### Instructions to follow
A word-for-word copy of the entries is the only acceptable reply.

### The data

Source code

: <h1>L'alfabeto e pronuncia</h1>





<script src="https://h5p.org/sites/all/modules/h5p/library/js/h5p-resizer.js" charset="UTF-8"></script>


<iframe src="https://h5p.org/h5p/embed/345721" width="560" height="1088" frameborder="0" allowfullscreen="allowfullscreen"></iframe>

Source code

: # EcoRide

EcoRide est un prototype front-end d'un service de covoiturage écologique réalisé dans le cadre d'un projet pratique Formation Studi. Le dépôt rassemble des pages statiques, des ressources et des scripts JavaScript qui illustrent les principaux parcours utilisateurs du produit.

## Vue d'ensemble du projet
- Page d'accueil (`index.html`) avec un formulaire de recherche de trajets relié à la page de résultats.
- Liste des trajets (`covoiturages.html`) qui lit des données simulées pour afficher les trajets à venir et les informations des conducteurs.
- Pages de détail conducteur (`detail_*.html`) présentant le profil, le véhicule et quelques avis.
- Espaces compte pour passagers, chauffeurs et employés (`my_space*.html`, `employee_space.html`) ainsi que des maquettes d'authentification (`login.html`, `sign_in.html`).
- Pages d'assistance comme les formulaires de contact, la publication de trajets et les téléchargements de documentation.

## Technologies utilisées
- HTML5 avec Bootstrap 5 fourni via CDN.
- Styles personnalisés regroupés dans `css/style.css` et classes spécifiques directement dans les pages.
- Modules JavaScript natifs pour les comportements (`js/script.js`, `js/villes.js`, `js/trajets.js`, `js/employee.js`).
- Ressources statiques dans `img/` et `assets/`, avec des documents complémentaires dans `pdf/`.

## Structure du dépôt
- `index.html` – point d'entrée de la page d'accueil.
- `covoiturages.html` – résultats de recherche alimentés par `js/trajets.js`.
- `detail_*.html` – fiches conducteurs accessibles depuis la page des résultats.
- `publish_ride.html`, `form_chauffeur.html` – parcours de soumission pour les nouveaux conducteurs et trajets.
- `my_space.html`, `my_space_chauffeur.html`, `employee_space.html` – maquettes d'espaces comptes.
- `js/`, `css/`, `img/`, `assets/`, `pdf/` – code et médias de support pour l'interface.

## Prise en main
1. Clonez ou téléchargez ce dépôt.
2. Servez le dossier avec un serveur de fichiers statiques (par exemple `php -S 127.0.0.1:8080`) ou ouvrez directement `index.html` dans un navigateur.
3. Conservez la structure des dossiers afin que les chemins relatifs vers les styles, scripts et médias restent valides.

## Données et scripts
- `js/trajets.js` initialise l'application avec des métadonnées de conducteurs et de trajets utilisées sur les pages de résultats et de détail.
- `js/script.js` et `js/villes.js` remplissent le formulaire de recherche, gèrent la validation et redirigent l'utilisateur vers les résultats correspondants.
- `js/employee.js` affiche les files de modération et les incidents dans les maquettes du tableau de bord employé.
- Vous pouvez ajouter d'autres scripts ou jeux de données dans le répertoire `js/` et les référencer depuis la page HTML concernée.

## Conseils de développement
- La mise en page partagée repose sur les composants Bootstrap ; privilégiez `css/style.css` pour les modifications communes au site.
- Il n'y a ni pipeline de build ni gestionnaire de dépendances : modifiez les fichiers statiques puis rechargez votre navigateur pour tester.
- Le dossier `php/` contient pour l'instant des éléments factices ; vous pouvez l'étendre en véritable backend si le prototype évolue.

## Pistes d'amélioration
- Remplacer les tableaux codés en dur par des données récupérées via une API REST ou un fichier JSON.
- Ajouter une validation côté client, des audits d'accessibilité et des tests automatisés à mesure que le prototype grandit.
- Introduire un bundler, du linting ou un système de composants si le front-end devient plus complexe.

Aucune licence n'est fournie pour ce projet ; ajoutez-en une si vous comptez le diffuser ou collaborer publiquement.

### Response area
Source code

: <h1>L'alfabeto e pronuncia</h1>





<script src="https://h5p.org/sites/all/modules/h5p/library/js/h5p-resizer.js" charset="UTF-8"></script>


<iframe src="https://h5p.org/h5p/embed/345721" width="560" height="1088" frameborder="0" allowfullscreen="allowfullscreen"></iframe>

Source code

: # EcoRide

EcoRide est un prototype front-end d'un service de covoiturage écologique réalisé dans le cadre d'un projet pratique Formation Studi. Le dépôt rassemble des pages statiques, des ressources et des scripts JavaScript qui illustrent les principaux parcours utilisateurs du produit.

## Vue d'ensemble du projet
- Page d'accueil (`index.html`) avec un formulaire de recherche de trajets relié à la page de résultats.
- Liste des trajets (`covoiturages.html`) qui lit des données simulées pour afficher les trajets à venir et les informations des conducteurs.
- Pages de détail conducteur (`detail_*.html`) présentant le profil, le véhicule et quelques avis.
- Espaces compte pour passagers, chauffeurs et employés (`my_space*.html`, `employee_space.html`) ainsi que des maquettes d'authentification (`login.html`, `sign_in.html`).
- Pages d'assistance comme les formulaires de contact, la publication de trajets et les téléchargements de documentation.

## Technologies utilisées
- HTML5 avec Bootstrap 5 fourni via CDN.
- Styles personnalisés regroupés dans `css/style.css` et classes spécifiques directement dans les pages.
- Modules JavaScript natifs pour les comportements (`js/script.js`, `js/villes.js`, `js/trajets.js`, `js/employee.js`).
- Ressources statiques dans `img/` et `assets/`, avec des documents complémentaires dans `pdf/`.

## Structure du dépôt
- `index.html` – point d'entrée de la page d'accueil.
- `covoiturages.html` – résultats de recherche alimentés par `js/trajets.js`.
- `detail_*.html` – fiches conducteurs accessibles depuis la page des résultats.
- `publish_ride.html`, `form_chauffeur.html` – parcours de soumission pour les nouveaux conducteurs et trajets.
- `my_space.html`, `my_space_chauffeur.html`, `employee_space.html` – maquettes d'espaces comptes.
- `js/`, `css/`, `img/`, `assets/`, `pdf/` – code et médias de support pour l'interface.

## Prise en main
1. Clonez ou téléchargez ce dépôt.
2. Servez le dossier avec un serveur de fichiers statiques (par exemple `php -S 127.0.0.1:8080`) ou ouvrez directement `index.html` dans un navigateur.
3. Conservez la structure des dossiers afin que les chemins relatifs vers les styles, scripts et médias restent valides.

## Données et scripts
- `js/trajets.js` initialise l'application avec des métadonnées de conducteurs et de trajets utilisées sur les pages de résultats et de détail.
- `js/script.js` et `js/villes.js` remplissent le formulaire de recherche, gèrent la validation et redirigent l'utilisateur vers les résultats correspondants.
- `js/employee.js` affiche les files de modération et les incidents dans les maquettes du tableau de bord employé.
- Vous pouvez ajouter d'autres scripts ou jeux de données dans le répertoire `js/` et les référencer depuis la page HTML concernée.

## Conseils de développement
- La mise en page partagée repose sur les composants Bootstrap ; privilégiez `css/style.css` pour les modifications communes au site.
- Il n'y a ni pipeline de build ni gestionnaire de dépendances : modifiez les fichiers statiques puis rechargez votre navigateur pour tester.
- Le dossier `php/` contient pour l'instant des éléments factices ; vous pouvez l'étendre en véritable backend si le prototype évolue.

## Pistes d'amélioration
- Remplacer les tableaux codés en dur par des données récupérées via une API REST ou un fichier JSON.
- Ajouter une validation côté client, des audits d'accessibilité et des tests automatisés à mesure que le prototype grandit.
- Introduire un bundler, du linting ou un système de composants si le front-end devient plus complexe.

Aucune licence n'est fournie pour ce projet ; ajoutez-en une si vous comptez le diffuser ou collaborer publiquement.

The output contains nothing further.